Safety-Net Hospitals, Neighborhood Disadvantage, and Readmissions Under Maryland's All-Payer Program: An Observational Study: Annals of Internal Medicine: Vol 171, No 2
Background: Safety-net hospitals have higher-than-expected readmission rates. The relative roles of the mean disadvantage of neighborhoods the hospitals serve and the disadvantage of individual patients in predicting a patient's readmission are unclear. Objective: To examine the independent contributions of the patient's neighborhood and the hospital's service area to risk for 30-day readmission. Design: Retrospective observational study. Setting: Maryland. Participants: All Maryland residents discharged from a Maryland hospital in 2015. Measurements: Predictors included the disadvantage of neighborhoods for each Maryland resident (area disadvantage index) and the mean disadvantage of each hospital's discharged patients (safety-net index). The primary outcome was unplanned 30-day hospital readmission. Generalized estimating equations and marginal modeling were used to estimate readmission rates. Results were adjusted for clinical readmission risk. Results: 13.4% of discharged patients were readmitted within 30 days. Patients living in neighborhoods at the 90th percentile of disadvantage had a readmission rate of 14.1% (95% CI, 13.6% to 14.5%) compared with 12.5% (CI, 11.8% to 13.2%) for similar patients living in neighborhoods at the 10th percentile. Patients discharged from hospitals at the 90th percentile of safety-net status had a readmission rate of 14.8% (CI, 13.4% to 16.1%) compared with 11.6% (CI, 10.5% to 12.7%) for similar patients discharged from hospitals at the 10th percentile of safety-net status.

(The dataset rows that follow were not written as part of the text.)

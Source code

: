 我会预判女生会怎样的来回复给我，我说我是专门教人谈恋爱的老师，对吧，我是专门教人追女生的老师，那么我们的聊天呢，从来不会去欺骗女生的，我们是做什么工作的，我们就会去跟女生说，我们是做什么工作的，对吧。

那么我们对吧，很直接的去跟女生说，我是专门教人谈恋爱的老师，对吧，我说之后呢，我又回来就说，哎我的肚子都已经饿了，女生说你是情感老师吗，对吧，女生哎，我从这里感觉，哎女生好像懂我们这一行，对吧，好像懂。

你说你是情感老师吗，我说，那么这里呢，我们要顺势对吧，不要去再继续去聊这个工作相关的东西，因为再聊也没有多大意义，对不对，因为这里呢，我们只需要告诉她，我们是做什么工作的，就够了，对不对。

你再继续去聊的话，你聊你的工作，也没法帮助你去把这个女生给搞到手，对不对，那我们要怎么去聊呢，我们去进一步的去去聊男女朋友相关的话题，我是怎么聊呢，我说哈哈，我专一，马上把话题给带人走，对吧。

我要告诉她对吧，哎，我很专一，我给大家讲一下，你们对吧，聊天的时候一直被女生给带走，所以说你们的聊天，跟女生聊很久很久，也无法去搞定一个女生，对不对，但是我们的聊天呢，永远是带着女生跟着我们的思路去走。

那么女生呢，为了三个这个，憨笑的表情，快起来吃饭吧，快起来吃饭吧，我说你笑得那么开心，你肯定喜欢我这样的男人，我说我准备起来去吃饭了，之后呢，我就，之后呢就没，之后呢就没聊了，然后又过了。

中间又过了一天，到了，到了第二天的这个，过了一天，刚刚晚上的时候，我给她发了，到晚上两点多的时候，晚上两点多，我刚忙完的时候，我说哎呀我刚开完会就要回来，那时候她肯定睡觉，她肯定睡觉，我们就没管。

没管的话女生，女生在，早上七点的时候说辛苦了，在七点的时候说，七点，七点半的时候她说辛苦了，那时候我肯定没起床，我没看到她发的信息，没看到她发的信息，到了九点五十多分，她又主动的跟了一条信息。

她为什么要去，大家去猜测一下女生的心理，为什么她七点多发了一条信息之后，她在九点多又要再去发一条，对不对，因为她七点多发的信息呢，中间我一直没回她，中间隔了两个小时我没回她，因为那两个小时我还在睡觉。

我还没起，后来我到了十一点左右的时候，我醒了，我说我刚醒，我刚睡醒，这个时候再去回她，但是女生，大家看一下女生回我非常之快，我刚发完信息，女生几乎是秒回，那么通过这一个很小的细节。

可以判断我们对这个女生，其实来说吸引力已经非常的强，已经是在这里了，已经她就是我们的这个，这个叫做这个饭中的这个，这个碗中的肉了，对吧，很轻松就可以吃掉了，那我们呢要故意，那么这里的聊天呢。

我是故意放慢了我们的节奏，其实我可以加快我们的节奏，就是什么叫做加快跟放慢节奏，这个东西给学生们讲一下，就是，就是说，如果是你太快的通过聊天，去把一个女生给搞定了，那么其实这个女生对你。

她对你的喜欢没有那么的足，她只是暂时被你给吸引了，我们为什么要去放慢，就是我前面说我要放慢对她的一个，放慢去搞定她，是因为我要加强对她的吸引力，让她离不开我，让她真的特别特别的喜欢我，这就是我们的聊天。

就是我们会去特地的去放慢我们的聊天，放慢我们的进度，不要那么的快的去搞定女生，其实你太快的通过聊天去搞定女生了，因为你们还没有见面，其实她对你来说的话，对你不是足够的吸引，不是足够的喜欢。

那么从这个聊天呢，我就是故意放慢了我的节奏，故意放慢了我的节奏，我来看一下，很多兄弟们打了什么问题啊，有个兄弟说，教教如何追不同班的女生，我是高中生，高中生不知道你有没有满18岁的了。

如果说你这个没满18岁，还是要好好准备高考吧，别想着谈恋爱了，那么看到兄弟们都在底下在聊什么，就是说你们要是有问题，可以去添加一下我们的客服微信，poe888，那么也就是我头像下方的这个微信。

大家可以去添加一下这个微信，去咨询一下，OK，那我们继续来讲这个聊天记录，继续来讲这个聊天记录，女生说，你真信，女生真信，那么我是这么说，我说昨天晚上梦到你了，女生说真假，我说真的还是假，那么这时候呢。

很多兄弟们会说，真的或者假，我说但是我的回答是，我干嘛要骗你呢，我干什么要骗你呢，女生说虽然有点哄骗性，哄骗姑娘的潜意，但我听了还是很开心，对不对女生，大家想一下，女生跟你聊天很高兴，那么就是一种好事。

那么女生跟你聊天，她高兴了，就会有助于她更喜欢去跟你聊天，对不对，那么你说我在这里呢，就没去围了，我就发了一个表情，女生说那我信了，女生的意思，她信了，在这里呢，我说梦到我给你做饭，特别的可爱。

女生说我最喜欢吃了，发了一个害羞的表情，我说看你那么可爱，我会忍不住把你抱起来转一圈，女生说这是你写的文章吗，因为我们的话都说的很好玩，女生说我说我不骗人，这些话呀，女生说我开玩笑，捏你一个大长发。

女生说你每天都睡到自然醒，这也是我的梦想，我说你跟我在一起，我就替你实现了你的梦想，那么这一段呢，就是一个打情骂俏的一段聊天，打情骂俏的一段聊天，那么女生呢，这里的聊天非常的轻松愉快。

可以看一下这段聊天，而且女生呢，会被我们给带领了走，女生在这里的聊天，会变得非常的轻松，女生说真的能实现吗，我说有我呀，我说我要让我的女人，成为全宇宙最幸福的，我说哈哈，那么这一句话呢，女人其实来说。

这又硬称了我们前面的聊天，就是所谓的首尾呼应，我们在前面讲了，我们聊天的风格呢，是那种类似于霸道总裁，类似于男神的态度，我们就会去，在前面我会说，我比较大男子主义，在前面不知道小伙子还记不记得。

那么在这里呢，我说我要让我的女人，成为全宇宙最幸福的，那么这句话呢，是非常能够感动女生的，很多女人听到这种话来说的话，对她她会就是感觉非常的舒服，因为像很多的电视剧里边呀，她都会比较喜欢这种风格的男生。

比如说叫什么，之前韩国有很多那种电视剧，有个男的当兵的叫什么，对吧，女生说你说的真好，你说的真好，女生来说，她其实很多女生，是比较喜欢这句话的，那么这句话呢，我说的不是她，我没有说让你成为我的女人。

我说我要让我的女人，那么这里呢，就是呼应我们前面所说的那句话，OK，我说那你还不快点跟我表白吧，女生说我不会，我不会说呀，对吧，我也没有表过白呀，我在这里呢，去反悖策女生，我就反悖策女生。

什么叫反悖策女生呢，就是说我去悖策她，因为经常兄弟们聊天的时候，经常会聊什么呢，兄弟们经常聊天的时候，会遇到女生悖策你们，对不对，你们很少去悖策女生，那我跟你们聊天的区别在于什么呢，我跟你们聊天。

The association of readmission risk with the hospital's safety-net index was approximately twice the observed association with the patient's neighborhood disadvantage status. Limitations: Generalizability outside Maryland is unknown. Confounding may be present. Conclusion: In Maryland, residing in a disadvantaged neighborhood and being discharged from a hospital serving a large proportion of disadvantaged neighborhoods are independently associated with increased risk for readmission. Primary Funding Source: National Institute on Minority Health and Health Disparities and Maryland Health Services Cost Review Commission.